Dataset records

┌──

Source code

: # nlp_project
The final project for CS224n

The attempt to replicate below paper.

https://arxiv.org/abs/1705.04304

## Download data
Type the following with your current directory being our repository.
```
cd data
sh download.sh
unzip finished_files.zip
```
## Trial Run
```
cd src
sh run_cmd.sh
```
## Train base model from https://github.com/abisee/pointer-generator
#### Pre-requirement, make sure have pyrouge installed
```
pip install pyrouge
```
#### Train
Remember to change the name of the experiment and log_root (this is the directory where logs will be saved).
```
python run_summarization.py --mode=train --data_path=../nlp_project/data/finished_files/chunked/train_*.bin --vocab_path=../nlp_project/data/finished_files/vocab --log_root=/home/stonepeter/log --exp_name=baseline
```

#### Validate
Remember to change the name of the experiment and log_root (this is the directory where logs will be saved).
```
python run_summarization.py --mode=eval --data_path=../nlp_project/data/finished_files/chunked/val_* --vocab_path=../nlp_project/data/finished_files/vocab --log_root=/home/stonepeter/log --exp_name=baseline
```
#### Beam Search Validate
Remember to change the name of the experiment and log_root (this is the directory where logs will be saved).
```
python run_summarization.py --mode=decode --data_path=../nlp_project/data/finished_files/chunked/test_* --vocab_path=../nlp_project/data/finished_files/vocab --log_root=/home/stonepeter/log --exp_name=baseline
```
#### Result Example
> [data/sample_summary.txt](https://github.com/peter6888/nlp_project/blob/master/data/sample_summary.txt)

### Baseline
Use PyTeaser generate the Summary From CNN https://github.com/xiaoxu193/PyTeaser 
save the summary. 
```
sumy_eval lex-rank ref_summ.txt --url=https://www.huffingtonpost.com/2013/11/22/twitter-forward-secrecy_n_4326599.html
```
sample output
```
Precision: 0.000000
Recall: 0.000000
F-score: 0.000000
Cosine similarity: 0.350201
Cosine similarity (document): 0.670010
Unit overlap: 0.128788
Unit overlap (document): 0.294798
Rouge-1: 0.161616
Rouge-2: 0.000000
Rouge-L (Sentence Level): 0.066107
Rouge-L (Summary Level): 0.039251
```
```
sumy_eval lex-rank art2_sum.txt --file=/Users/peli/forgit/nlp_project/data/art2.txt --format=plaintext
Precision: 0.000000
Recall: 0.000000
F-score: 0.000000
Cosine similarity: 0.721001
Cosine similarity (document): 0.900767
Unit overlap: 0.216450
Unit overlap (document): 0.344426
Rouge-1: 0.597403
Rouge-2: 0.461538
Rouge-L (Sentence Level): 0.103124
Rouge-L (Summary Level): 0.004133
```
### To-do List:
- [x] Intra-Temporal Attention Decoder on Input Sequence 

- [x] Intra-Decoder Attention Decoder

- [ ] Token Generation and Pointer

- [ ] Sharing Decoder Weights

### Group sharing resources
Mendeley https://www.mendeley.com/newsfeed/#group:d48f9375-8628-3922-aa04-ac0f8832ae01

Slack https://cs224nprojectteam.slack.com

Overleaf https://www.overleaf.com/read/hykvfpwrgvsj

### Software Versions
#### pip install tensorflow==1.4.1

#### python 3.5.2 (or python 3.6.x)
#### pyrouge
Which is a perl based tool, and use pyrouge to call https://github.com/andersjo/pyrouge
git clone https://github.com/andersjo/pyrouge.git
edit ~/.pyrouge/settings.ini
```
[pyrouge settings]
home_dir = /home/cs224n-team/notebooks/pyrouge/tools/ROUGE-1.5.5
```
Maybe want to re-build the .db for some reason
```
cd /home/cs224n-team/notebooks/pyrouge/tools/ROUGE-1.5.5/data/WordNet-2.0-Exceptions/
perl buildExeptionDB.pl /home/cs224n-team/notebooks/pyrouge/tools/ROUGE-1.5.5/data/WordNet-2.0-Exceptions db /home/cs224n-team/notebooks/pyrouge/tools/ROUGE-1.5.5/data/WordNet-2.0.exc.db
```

└──

**TASK ITEM**
Wherever the word "settings" appears in the data, return the whole line.

**YOUR RESPONSE**
edit ~/.pyrouge/settings.ini
[pyrouge settings]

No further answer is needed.